There is still controversy about the plain packaging of cigarettes, and unit pricing of alcohol, but it seems clear that both measures will be introduced eventually throughout the UK. But there has been relatively little political discussion of public health since the last election.
Andrew Lansley claimed he wanted to be responsible for public health, and would leave the NHS to run itself. “Tactics will be switched from nannying and legislation to nudges and persuasion”, it was claimed. There was a lot of talk about Change For Life, which was to be funded by industry, and a promise that the public health programme would ‘improve the health of the poorest fastest.’ But there wasn’t much sign of real activity, and since the Faculty of Public Health withdrew from the Government’s responsibility deal the Government’s Public Health strategy looks a bit thin.
So the way looks clear for a Labour alternative strategy. One more solidly based on a collective, rather than an individual approach.
The central issue is, however, the most difficult. Health inequality is primarily an expression of economic inequality. The last Labour Government seemed to think that it was a problem for the NHS to deal with. Of course there are things the NHS could improve in the way in which services for poorer people are organised, but that is not the central problem. Economic inequality has increased, is increasing, and should be reduced. Most of the benefit of economic growth in the UK over the last 30 years has gone to the very rich, and so has most of the improvement in health. This inequality drives all the others. There isn’t much that can be done about it at a local level. And there doesn’t seem to be much evidence that the Labour Party is prepared to tackle the problem. It’s too difficult.
Moving the responsibility for Public Health out of the NHS into local government is something the SHA welcomes – though the shortage of money is a problem, at least local councils have more control of the things that make people ill – especially housing and transport – than the NHS. But we need to think about measures that don’t cost a lot of money which means looking at legislation, rather than individual solutions.
We may need to think of a more European approach to some of these issues.
The commercial development of e-cigarettes is a new development, and it’s not yet clear what its effects will be. There are not a lot of obvious new measures to be considered in this area, but raising the age at which people can buy cigarettes may be worse considering.
There is a sensible argument that moving alcohol consumption back to licensed premises and away from homes would be a helpful move. Measures which make the promotion of alcohol less attractive for retailers are certainly worth considering. For example if there were restrictions on the hours during which alcohol could be sold or displayed then we wouldn’t see so many piles of cheap lager on offer in supermarkets.

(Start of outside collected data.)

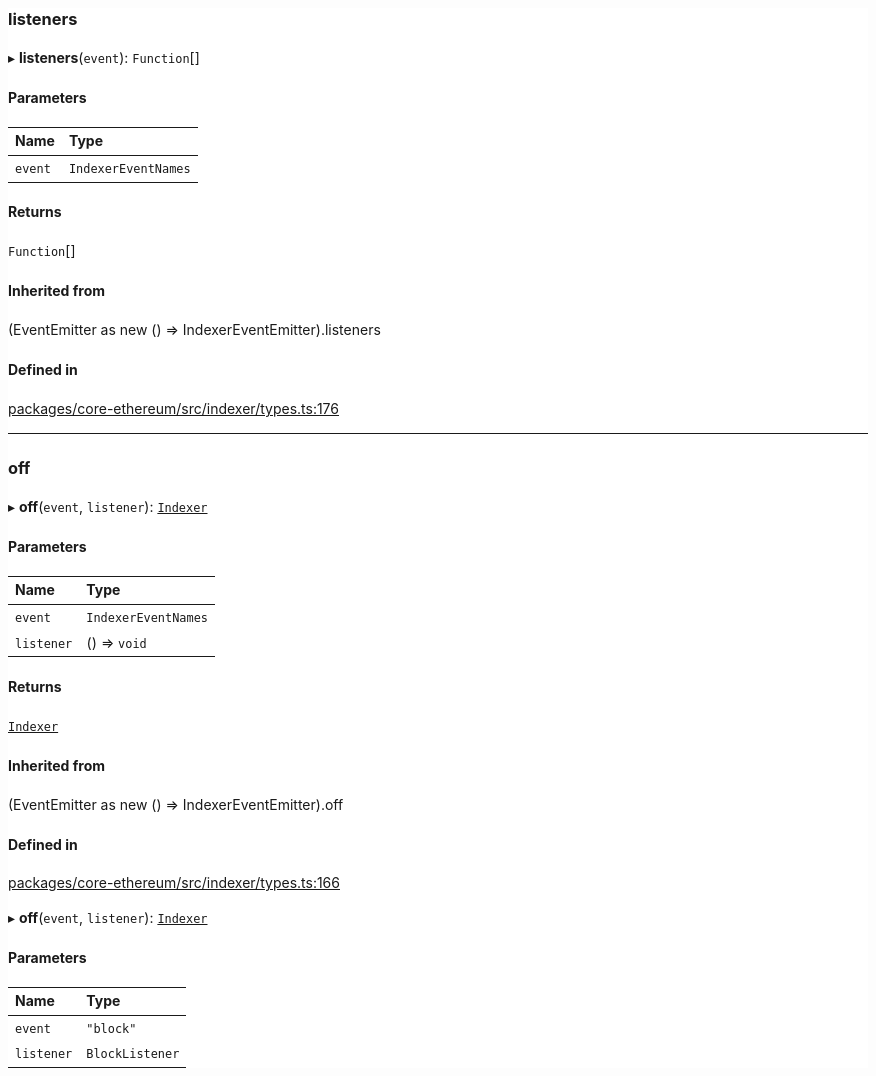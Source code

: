 ### listeners

▸ **listeners**(`event`): `Function`[]

#### Parameters

| Name | Type |
| :------ | :------ |
| `event` | `IndexerEventNames` |

#### Returns

`Function`[]

#### Inherited from

(EventEmitter as new () =\> IndexerEventEmitter).listeners

#### Defined in

[packages/core-ethereum/src/indexer/types.ts:176](https://github.com/hoprnet/hoprnet/blob/master/packages/core-ethereum/src/indexer/types.ts#L176)

___

### off

▸ **off**(`event`, `listener`): [`Indexer`](Indexer.md)

#### Parameters

| Name | Type |
| :------ | :------ |
| `event` | `IndexerEventNames` |
| `listener` | () => `void` |

#### Returns

[`Indexer`](Indexer.md)

#### Inherited from

(EventEmitter as new () =\> IndexerEventEmitter).off

#### Defined in

[packages/core-ethereum/src/indexer/types.ts:166](https://github.com/hoprnet/hoprnet/blob/master/packages/core-ethereum/src/indexer/types.ts#L166)

▸ **off**(`event`, `listener`): [`Indexer`](Indexer.md)

#### Parameters

| Name | Type |
| :------ | :------ |
| `event` | ``"block"`` |
| `listener` | `BlockListener` |
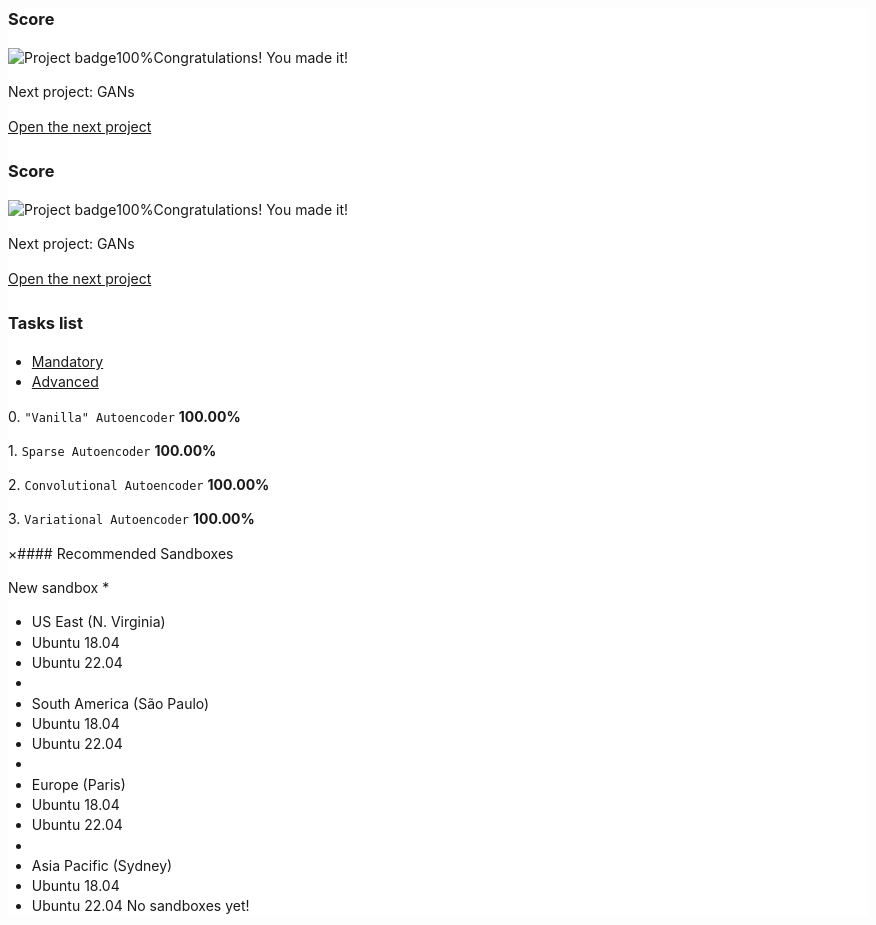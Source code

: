 





### Score

![Project badge](/assets/pathway/004_color-d2fbcfb42ba7481834896ecc89a6f0ae65762b3c1096691dd0f820f7f29e3389.png)100%Congratulations! You made it!

Next project: GANs

[Open the next project](/projects/3086)


### Score

![Project badge](/assets/pathway/004_color-d2fbcfb42ba7481834896ecc89a6f0ae65762b3c1096691dd0f820f7f29e3389.png)100%Congratulations! You made it!

Next project: GANs

[Open the next project](/projects/3086)



### Tasks list




* [Mandatory](#mandatory)
* [Advanced](#advanced)





0\. `"Vanilla" Autoencoder`
**100\.00%**


1\. `Sparse Autoencoder`
**100\.00%**


2\. `Convolutional Autoencoder`
**100\.00%**


3\. `Variational Autoencoder`
**100\.00%**









×#### Recommended Sandboxes

New sandbox * 
* US East (N. Virginia)
* Ubuntu 18\.04
* Ubuntu 22\.04
* 
* South America (São Paulo)
* Ubuntu 18\.04
* Ubuntu 22\.04
* 
* Europe (Paris)
* Ubuntu 18\.04
* Ubuntu 22\.04
* 
* Asia Pacific (Sydney)
* Ubuntu 18\.04
* Ubuntu 22\.04
No sandboxes yet!

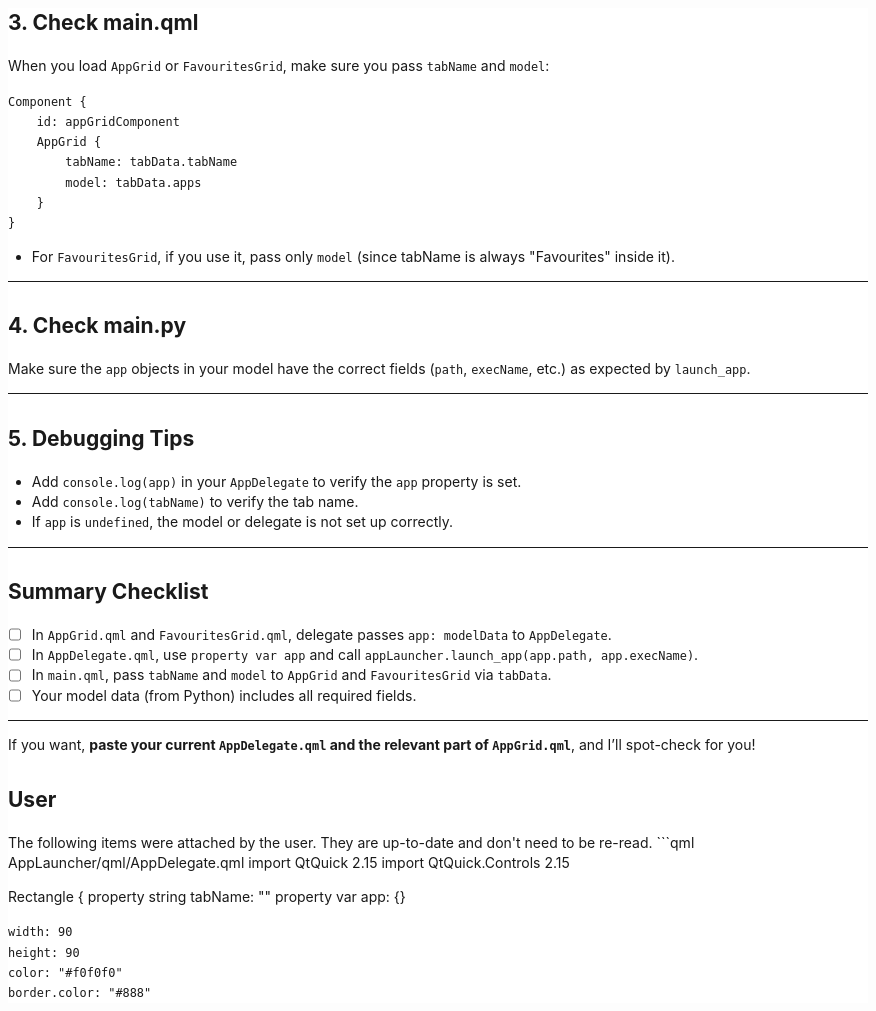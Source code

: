 
## 3. **Check main.qml**

When you load `AppGrid` or `FavouritesGrid`, make sure you pass `tabName` and `model`:
```AppLauncher/qml/main.qml#L51-61
Component {
    id: appGridComponent
    AppGrid {
        tabName: tabData.tabName
        model: tabData.apps
    }
}
```
- For `FavouritesGrid`, if you use it, pass only `model` (since tabName is always "Favourites" inside it).

---

## 4. **Check main.py**

Make sure the `app` objects in your model have the correct fields (`path`, `execName`, etc.) as expected by `launch_app`.

---

## 5. **Debugging Tips**

- Add `console.log(app)` in your `AppDelegate` to verify the `app` property is set.
- Add `console.log(tabName)` to verify the tab name.
- If `app` is `undefined`, the model or delegate is not set up correctly.

---

## **Summary Checklist**

- [ ] In `AppGrid.qml` and `FavouritesGrid.qml`, delegate passes `app: modelData` to `AppDelegate`.
- [ ] In `AppDelegate.qml`, use `property var app` and call `appLauncher.launch_app(app.path, app.execName)`.
- [ ] In `main.qml`, pass `tabName` and `model` to `AppGrid` and `FavouritesGrid` via `tabData`.
- [ ] Your model data (from Python) includes all required fields.

---

If you want, **paste your current `AppDelegate.qml` and the relevant part of `AppGrid.qml`**, and I’ll spot-check for you!

## User


<context>
The following items were attached by the user. They are up-to-date and don't need to be re-read.

<files>
```qml AppLauncher/qml/AppDelegate.qml
import QtQuick 2.15
import QtQuick.Controls 2.15

Rectangle {
    property string tabName: ""
    property var app: {}

    width: 90
    height: 90
    color: "#f0f0f0"
    border.color: "#888"
```
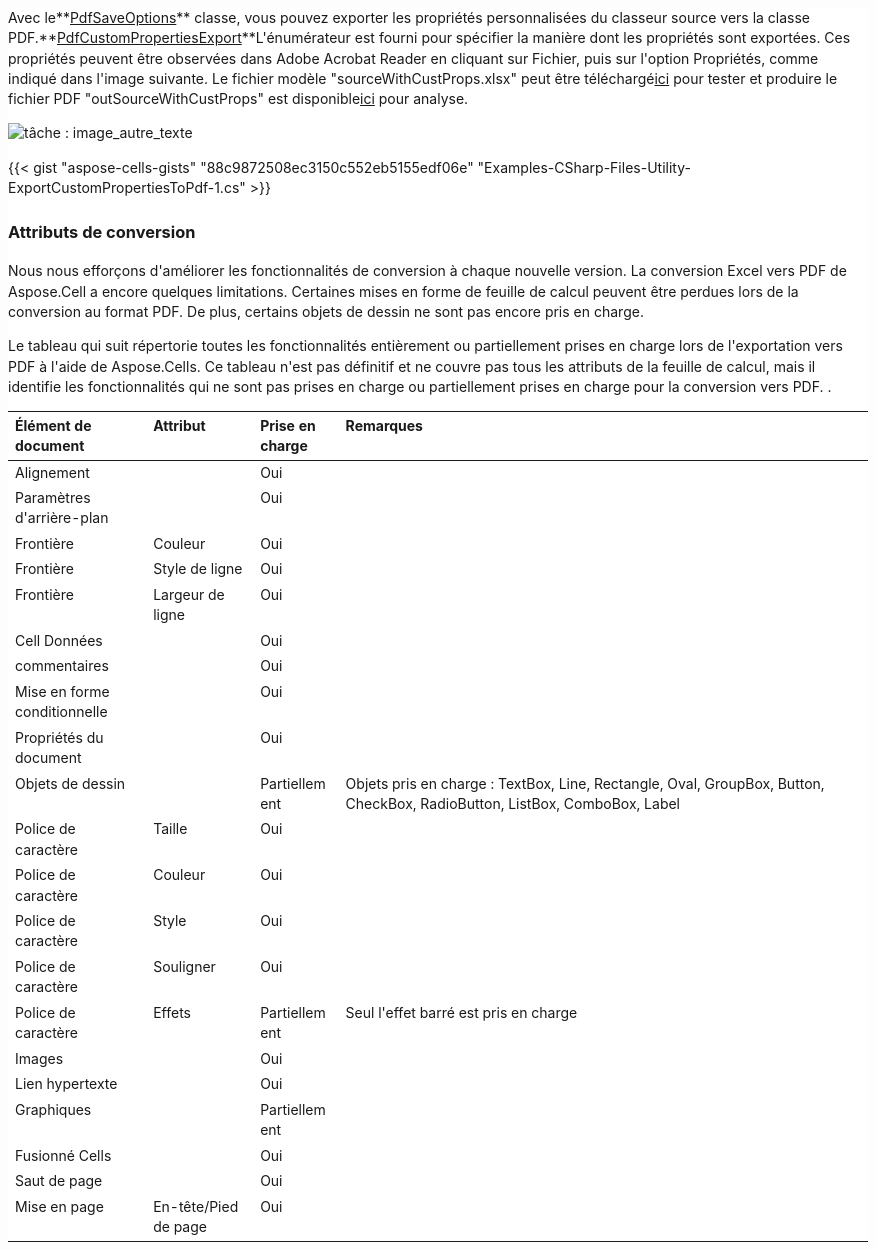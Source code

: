 Avec le**[PdfSaveOptions](https://reference.aspose.com/cells/net/aspose.cells/pdfsaveoptions)** classe, vous pouvez exporter les propriétés personnalisées du classeur source vers la classe PDF.**[PdfCustomPropertiesExport](https://reference.aspose.com/cells/net/aspose.cells.rendering/pdfcustompropertiesexport)**L'énumérateur est fourni pour spécifier la manière dont les propriétés sont exportées. Ces propriétés peuvent être observées dans Adobe Acrobat Reader en cliquant sur Fichier, puis sur l'option Propriétés, comme indiqué dans l'image suivante. Le fichier modèle "sourceWithCustProps.xlsx" peut être téléchargé[ici](sourceWithCustProps.xlsx) pour tester et produire le fichier PDF "outSourceWithCustProps" est disponible[ici](outSourceWithCustProps.pdf) pour analyse.

![tâche : image_autre_texte](convert-excel-workbook-to-pdf_1.png)

{{< gist "aspose-cells-gists" "88c9872508ec3150c552eb5155edf06e" "Examples-CSharp-Files-Utility-ExportCustomPropertiesToPdf-1.cs" >}}

### **Attributs de conversion**

Nous nous efforçons d'améliorer les fonctionnalités de conversion à chaque nouvelle version. La conversion Excel vers PDF de Aspose.Cell a encore quelques limitations. Certaines mises en forme de feuille de calcul peuvent être perdues lors de la conversion au format PDF. De plus, certains objets de dessin ne sont pas encore pris en charge.

Le tableau qui suit répertorie toutes les fonctionnalités entièrement ou partiellement prises en charge lors de l'exportation vers PDF à l'aide de Aspose.Cells. Ce tableau n'est pas définitif et ne couvre pas tous les attributs de la feuille de calcul, mais il identifie les fonctionnalités qui ne sont pas prises en charge ou partiellement prises en charge pour la conversion vers PDF. .

|**Élément de document**|**Attribut**|**Prise en charge**|**Remarques**|
|:- |:- |:- |:- |
|Alignement||Oui||
|Paramètres d'arrière-plan||Oui||
|Frontière|Couleur|Oui||
|Frontière|Style de ligne|Oui||
|Frontière|Largeur de ligne|Oui||
|Cell Données||Oui||
|commentaires||Oui||
|Mise en forme conditionnelle||Oui||
|Propriétés du document||Oui||
|Objets de dessin||Partiellement|Objets pris en charge : TextBox, Line, Rectangle, Oval, GroupBox, Button, CheckBox, RadioButton, ListBox, ComboBox, Label|
|Police de caractère|Taille|Oui||
|Police de caractère|Couleur|Oui||
|Police de caractère|Style|Oui||
|Police de caractère|Souligner|Oui||
|Police de caractère|Effets|Partiellement|Seul l'effet barré est pris en charge|
|Images||Oui||
|Lien hypertexte||Oui||
|Graphiques||Partiellement||
|Fusionné Cells||Oui||
|Saut de page||Oui||
|Mise en page|En-tête/Pied de page|Oui||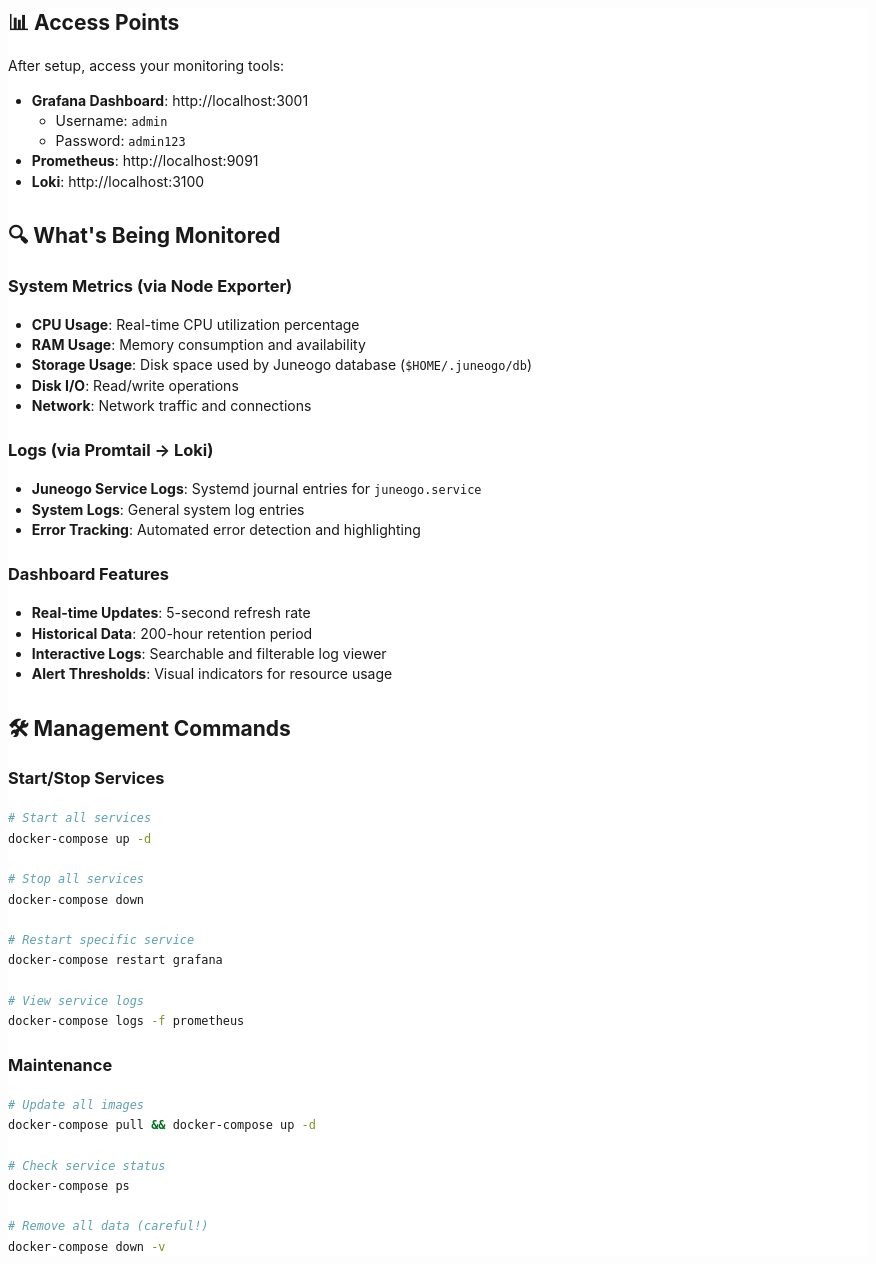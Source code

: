 ## 📊 Access Points

After setup, access your monitoring tools:

- **Grafana Dashboard**: http://localhost:3001
  - Username: `admin`
  - Password: `admin123`
- **Prometheus**: http://localhost:9091
- **Loki**: http://localhost:3100

## 🔍 What's Being Monitored

### System Metrics (via Node Exporter)
- **CPU Usage**: Real-time CPU utilization percentage
- **RAM Usage**: Memory consumption and availability
- **Storage Usage**: Disk space used by Juneogo database (`$HOME/.juneogo/db`)
- **Disk I/O**: Read/write operations
- **Network**: Network traffic and connections

### Logs (via Promtail → Loki)
- **Juneogo Service Logs**: Systemd journal entries for `juneogo.service`
- **System Logs**: General system log entries
- **Error Tracking**: Automated error detection and highlighting

### Dashboard Features
- **Real-time Updates**: 5-second refresh rate
- **Historical Data**: 200-hour retention period
- **Interactive Logs**: Searchable and filterable log viewer
- **Alert Thresholds**: Visual indicators for resource usage

## 🛠️ Management Commands

### Start/Stop Services
```bash
# Start all services
docker-compose up -d

# Stop all services
docker-compose down

# Restart specific service
docker-compose restart grafana

# View service logs
docker-compose logs -f prometheus
```

### Maintenance
```bash
# Update all images
docker-compose pull && docker-compose up -d

# Check service status
docker-compose ps

# Remove all data (careful!)
docker-compose down -v
```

Obesity is in every way the growing problem, and its not easy for politicians. Interfering with eating habits is seen as unacceptably intrusive. And manufacturers are right to say that obesity is not primarily the result of consuming more sugar. The problem is that most people don’t use so much energy. There are fewer jobs which require much physical effort, and fewer people routinely use a lot of physical exertion. The problem really is cars and television. The solution is getting people to walk or cycle.
But in the mean time perhaps we need to confront the food and drink manufacturers. If we reclassified sugar as being fuel, rather than food, it would attract VAT and excise duty.